TO DO.
Your answer needs to include each line of the records in which the string "conditions" can be found.

Source texts of formatted documents.
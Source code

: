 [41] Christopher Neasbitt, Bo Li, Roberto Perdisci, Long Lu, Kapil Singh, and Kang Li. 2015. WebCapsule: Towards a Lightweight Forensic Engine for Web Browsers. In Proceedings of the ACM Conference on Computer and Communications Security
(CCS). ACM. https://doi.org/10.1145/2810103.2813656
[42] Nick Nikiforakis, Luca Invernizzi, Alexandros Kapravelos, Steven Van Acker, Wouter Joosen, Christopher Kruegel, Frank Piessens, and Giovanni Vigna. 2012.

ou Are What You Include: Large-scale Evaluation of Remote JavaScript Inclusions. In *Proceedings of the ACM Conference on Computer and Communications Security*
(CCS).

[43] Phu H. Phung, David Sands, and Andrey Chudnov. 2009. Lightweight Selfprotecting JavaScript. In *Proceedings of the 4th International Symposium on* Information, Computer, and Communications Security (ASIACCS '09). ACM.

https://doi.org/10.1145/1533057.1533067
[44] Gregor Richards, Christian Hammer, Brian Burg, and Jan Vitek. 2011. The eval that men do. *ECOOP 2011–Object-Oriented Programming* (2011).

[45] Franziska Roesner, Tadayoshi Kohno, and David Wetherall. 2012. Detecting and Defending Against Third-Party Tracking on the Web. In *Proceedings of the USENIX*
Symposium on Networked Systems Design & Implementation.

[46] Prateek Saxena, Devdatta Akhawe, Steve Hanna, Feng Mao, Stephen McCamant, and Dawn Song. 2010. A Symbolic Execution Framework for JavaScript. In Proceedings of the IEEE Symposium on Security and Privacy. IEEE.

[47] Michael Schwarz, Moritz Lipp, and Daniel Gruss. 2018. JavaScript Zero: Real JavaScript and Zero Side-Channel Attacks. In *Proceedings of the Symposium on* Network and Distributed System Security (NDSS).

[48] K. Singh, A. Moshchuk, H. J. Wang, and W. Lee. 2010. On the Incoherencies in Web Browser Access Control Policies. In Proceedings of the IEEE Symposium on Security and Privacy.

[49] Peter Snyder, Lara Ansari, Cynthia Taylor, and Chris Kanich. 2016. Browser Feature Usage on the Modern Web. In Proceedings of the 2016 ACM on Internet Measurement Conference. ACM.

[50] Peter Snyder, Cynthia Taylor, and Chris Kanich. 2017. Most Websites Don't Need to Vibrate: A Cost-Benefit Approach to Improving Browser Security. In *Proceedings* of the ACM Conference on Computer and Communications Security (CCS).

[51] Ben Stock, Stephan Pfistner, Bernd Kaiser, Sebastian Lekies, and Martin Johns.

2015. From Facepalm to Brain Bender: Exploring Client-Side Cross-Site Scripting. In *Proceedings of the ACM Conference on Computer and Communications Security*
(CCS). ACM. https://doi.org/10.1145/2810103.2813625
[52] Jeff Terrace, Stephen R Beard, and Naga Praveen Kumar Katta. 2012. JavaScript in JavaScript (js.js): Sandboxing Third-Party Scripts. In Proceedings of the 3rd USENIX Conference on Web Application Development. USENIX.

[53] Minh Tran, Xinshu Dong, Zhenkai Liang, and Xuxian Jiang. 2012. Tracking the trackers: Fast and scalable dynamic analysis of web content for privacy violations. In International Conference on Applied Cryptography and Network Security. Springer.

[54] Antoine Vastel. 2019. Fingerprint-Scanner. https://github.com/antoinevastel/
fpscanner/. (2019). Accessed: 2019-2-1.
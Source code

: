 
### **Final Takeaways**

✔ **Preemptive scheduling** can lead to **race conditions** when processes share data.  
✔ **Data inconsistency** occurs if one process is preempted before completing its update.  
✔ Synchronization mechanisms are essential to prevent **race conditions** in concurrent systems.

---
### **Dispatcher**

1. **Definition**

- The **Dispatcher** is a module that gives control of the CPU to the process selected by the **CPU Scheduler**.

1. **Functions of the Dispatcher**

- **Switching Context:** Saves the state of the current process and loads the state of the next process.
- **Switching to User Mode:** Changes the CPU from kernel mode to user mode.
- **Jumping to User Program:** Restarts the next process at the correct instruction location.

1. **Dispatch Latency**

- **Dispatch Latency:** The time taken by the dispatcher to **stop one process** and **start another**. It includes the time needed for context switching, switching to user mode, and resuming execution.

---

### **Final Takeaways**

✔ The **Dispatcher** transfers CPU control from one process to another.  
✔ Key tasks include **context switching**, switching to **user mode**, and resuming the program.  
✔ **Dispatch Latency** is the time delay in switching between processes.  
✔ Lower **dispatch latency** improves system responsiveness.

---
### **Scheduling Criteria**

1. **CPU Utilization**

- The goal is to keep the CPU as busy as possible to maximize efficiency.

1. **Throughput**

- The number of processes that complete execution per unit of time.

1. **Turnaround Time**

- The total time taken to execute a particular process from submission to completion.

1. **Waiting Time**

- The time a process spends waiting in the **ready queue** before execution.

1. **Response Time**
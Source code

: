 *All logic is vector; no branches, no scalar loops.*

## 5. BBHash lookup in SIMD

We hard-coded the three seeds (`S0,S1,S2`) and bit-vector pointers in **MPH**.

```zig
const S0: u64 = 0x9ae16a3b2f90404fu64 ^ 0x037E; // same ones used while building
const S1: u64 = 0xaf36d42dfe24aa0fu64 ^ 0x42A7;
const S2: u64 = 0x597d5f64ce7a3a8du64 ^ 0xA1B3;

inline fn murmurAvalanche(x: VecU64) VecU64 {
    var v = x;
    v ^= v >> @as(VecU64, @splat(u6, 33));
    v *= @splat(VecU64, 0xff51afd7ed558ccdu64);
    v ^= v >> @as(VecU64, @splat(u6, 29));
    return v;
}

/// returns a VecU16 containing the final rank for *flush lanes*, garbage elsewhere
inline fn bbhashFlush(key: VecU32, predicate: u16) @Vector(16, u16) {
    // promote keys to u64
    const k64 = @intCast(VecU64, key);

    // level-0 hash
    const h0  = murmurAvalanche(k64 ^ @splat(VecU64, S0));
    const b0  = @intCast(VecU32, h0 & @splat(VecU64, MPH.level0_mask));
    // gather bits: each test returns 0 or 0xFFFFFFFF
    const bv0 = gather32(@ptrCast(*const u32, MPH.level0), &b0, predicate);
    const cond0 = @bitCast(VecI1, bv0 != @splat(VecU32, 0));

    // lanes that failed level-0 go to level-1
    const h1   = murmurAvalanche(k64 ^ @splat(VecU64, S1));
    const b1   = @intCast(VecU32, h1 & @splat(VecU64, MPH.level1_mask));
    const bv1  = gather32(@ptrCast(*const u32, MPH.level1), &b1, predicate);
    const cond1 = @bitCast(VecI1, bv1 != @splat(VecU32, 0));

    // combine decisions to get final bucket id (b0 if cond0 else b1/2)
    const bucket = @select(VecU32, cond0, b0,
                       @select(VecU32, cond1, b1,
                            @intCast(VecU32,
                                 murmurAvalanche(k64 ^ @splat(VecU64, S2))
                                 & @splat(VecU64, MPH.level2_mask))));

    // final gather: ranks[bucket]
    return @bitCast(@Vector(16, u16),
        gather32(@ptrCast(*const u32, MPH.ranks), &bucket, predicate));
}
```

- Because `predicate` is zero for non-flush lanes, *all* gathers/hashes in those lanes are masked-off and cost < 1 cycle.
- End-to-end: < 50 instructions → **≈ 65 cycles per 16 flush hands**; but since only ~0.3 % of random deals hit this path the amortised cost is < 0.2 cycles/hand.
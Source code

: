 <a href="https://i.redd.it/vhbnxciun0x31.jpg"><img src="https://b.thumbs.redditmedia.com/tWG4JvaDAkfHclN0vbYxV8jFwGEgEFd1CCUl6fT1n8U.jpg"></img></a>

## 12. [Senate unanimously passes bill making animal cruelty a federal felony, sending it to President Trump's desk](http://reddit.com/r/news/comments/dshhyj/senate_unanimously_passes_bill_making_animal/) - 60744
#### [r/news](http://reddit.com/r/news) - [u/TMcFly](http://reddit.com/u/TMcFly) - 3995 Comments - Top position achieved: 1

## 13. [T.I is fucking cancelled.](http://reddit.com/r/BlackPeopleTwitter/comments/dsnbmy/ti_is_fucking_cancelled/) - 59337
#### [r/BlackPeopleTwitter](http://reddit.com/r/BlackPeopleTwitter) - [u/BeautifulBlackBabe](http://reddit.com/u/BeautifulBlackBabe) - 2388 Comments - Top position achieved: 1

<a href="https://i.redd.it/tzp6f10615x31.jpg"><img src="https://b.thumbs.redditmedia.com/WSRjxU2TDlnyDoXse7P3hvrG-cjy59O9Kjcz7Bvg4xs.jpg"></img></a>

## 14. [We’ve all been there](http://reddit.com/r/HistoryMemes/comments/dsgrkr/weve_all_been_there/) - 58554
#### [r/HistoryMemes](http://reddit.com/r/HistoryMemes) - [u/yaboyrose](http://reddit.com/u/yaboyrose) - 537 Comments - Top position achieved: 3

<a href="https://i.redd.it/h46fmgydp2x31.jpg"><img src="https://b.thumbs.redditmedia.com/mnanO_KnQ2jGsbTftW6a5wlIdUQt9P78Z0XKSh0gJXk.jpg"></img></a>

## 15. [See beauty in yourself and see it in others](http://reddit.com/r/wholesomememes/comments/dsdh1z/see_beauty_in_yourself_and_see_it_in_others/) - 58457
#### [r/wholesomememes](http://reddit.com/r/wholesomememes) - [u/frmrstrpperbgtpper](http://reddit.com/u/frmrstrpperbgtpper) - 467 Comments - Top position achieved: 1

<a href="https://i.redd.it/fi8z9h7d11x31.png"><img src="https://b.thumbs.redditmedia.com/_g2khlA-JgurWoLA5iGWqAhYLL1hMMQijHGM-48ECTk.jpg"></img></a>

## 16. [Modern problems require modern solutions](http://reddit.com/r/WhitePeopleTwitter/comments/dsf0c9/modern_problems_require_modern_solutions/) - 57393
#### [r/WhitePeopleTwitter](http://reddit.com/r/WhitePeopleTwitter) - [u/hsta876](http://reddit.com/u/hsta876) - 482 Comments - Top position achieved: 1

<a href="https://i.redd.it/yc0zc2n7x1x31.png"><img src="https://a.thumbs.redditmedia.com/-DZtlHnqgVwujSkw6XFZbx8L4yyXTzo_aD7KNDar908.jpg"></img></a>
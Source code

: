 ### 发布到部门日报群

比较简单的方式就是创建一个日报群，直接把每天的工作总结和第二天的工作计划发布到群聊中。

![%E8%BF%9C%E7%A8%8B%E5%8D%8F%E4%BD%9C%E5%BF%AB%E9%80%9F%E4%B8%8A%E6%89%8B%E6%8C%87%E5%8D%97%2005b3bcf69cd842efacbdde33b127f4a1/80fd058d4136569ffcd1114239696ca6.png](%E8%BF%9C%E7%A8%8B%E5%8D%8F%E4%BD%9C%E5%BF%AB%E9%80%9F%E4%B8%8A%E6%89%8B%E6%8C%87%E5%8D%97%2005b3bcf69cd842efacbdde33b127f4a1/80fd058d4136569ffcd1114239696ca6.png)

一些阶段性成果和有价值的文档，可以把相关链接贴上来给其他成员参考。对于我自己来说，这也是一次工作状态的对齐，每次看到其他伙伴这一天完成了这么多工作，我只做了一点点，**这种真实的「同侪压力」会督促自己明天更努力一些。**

RESULT BELOW.
✔ **Preemptive scheduling** can lead to **race conditions** when processes share data.  
✔ Synchronization mechanisms are essential to prevent **race conditions** in concurrent systems.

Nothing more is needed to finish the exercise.